The engineer knows that hot air rises. No-one has explained to me how hot air can lie stagnant at the bottom of an attic (with good soffitt venting), while cooler air moves from gable vent to ridge vent. 

The venturi effect alone would cause the lower hot air to be drawn upwards as well as it's natural tendency to rise because it is warmer and therefore less dense than the cooler air.

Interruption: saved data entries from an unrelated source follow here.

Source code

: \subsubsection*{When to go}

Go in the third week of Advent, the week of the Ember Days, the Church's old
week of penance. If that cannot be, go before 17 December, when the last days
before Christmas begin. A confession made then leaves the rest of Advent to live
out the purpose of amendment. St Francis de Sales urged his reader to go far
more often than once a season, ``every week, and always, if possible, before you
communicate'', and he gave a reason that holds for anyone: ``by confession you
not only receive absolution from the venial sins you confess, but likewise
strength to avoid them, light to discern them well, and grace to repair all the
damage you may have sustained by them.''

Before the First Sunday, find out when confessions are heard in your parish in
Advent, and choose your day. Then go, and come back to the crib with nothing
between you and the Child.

I haven't done extensive testing of this, but I'm unaware of what magical force is stopping the warm air that is supposedly 'just sitting there' from rising. Maybe it exists, but like your engineer, it doesn't make sense to me.


----------



## Tom M

I dont believe there is anything wrong with having both. Its all speculation. It is said that gable vents or attic fans alone can cause hot spots in the attic with-outy proper intake but if you have all you need plus its just bonus. Im not convinced that it can short ciruits airflow by having cross ventilation. I looked at the link Ed posted Certinteed continuing education and it was an excellent site to read up on. Something else I should add is this HVAC engineer could be sucking combustible air from his attic with an HVAC unit syphoning air flow. I have to look into it when I have time but new units should take all outdoor air whenever possible.


----------



## Ed the Roofer

Patrick said:


> Sadly in the real world people tend to look at you funny if you say "well EdTheRoofer and Grumpy said...." But I did say that myself and other high end contractors strongly favor doing things a particular way.


I know that the user names can sound sort of silly and even lame, but the information I usually post is backed up by research studies and manufacturers requirements.

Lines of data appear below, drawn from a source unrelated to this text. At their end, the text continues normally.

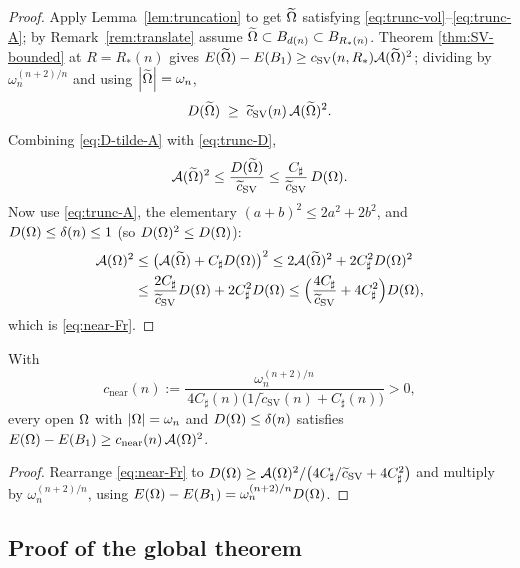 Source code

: \begin{proof}
Apply Lemma~\ref{lem:truncation} to get $\Otilde$ satisfying
\eqref{eq:trunc-vol}--\eqref{eq:trunc-A}; by Remark~\ref{rem:translate}
assume $\Otilde\subset B_{d(n)}\subset B_{R_*(n)}$. Theorem
\ref{thm:SV-bounded} at $R=R_*(n)$ gives
$E(\Otilde)-E(B_1)\ge c_{\mathrm{SV}}(n,R_*)\Fr(\Otilde)^2$; dividing by
$\omega_n^{(n+2)/n}$ and using $\abs{\Otilde}=\omega_n$,
\begin{equation}\label{eq:D-tilde-A}
   D(\Otilde)\;\ge\;\widetilde c_{\mathrm{SV}}(n)\,\Fr(\Otilde)^2 .
\end{equation}
Combining \eqref{eq:D-tilde-A} with \eqref{eq:trunc-D},
\[
   \Fr(\Otilde)^2\le\frac{D(\Otilde)}{\widetilde c_{\mathrm{SV}}}
   \le\frac{C_\sharp}{\widetilde c_{\mathrm{SV}}}\,D(\Om).
\]
Now use \eqref{eq:trunc-A}, the elementary
$(a+b)^2\le2a^2+2b^2$, and $D(\Om)\le\delta(n)\le1$ (so
$D(\Om)^2\le D(\Om)$):
\begin{align*}
   \Fr(\Om)^2
   &\le\bigl(\Fr(\Otilde)+C_\sharp D(\Om)\bigr)^2
    \le2\Fr(\Otilde)^2+2C_\sharp^2D(\Om)^2\\
   &\le\frac{2C_\sharp}{\widetilde c_{\mathrm{SV}}}D(\Om)+2C_\sharp^2D(\Om)
    \le\Bigl(\frac{4C_\sharp}{\widetilde c_{\mathrm{SV}}}+4C_\sharp^2\Bigr)D(\Om),
\end{align*}
which is \eqref{eq:near-Fr}.
\end{proof}

\begin{corollary}\label{cor:near}
With
\begin{equation}\label{eq:cnear}
   c_{\mathrm{near}}(n):=
   \frac{\omega_n^{(n+2)/n}}
        {\,4C_\sharp(n)\bigl(1/\widetilde c_{\mathrm{SV}}(n)+C_\sharp(n)\bigr)}>0,
\end{equation}
every open $\Om$ with $\abs{\Om}=\omega_n$ and $D(\Om)\le\delta(n)$
satisfies $E(\Om)-E(B_1)\ge c_{\mathrm{near}}(n)\,\Fr(\Om)^2$.
\end{corollary}

\begin{proof}
Rearrange \eqref{eq:near-Fr} to
$D(\Om)\ge\Fr(\Om)^2/\bigl(4C_\sharp/\widetilde c_{\mathrm{SV}}
+4C_\sharp^2\bigr)$ and multiply by $\omega_n^{(n+2)/n}$, using
$E(\Om)-E(B_1)=\omega_n^{(n+2)/n}D(\Om)$.
\end{proof}

\subsection{Proof of the global theorem}\label{ssec:global-proof}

Regarding: reveivl' comments:
"I haven't done extensive testing of this, but I'm unaware of what magical force is stopping the warm air that is supposedly 'just sitting there' from rising. Maybe it exists, but like your engineer, it doesn't make sense to me."


I have been involved in lengthy debates on some very sophisticated forums with research links thrown about all over the place to continually back up one side of an argument or another, but the fact does always come back to;
*"What Is The Manufacturers Specifications?"*

If I intentionally deviate from the specifications, I would assume the liability for the products and environments proper functionality. I do not have the financial resources to absorb such a monumental risk.

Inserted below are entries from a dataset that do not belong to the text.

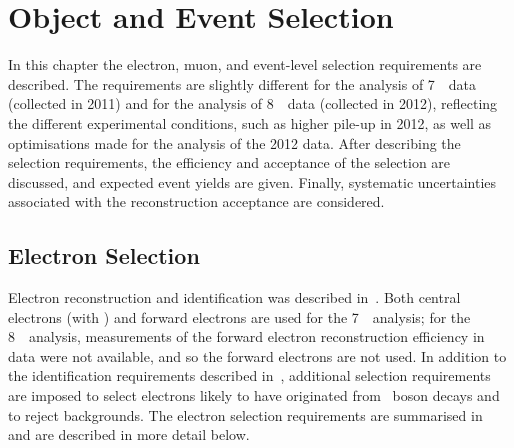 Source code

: \graphicspath{{Chapters/ObjEventSelection/Figures/}}
\chapter{Object and Event Selection}
\label{chap:ObjEventSelection}

In this chapter the electron, muon, and event-level selection requirements are described. 
The requirements are
slightly different for the analysis of 7~\tev\ data (collected in 2011) and for
the analysis of 8~\tev\ data (collected in 2012),
reflecting the different experimental conditions, such as higher pile-up in
2012, as well as optimisations made for the analysis of the 2012 data. After
describing the selection requirements, the efficiency and acceptance of the
selection are discussed, and expected event yields are given. Finally, systematic
uncertainties associated with the reconstruction acceptance are considered.

\section{Electron Selection}
\label{sec:objsel-el}

Electron reconstruction and identification was described in~. Both
central electrons 
(with ) 
and forward electrons are used for the 7~\tev\ analysis; for the 8~\tev\
analysis,
measurements of the forward electron reconstruction efficiency in data were
not available, and so the forward electrons are not used. In
addition to the identification requirements described in~,
additional selection requirements are imposed to select electrons likely to have
originated from \Z\ boson decays and to reject backgrounds. 
The electron selection requirements
are summarised in~ and are described in more detail below.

Maybe the engineer does? Provide the HO a waiver, citing his preference to choose his friends "Opinion" versus the manufacturers specifications and another tune will be heard.

Ed


----------



## Patrick

To give you an Idea he has scissor trusses and would like to fill from the roof sheathing to the bottom of the scissor trusses with spray foam


----------



## reveivl

Yeah, I follow manufacturers specs, too. That doesn't mean that they are correct, or make sense. It becomes a case of CYA. 

But this is a discussion, not an installation to manufacturers specs, and would someone please tell me what force is keeping all this hot air in the lower regions of the attic against every applicable law of physics that I learned in school? 

Hey, maybe there is one and I was just playin' hookey that day.


----------



## Patrick

Well to quote you sir, its a "magical force"


----------



## dlcj

I think this is a job for Myth Busters on TLC :help:


----------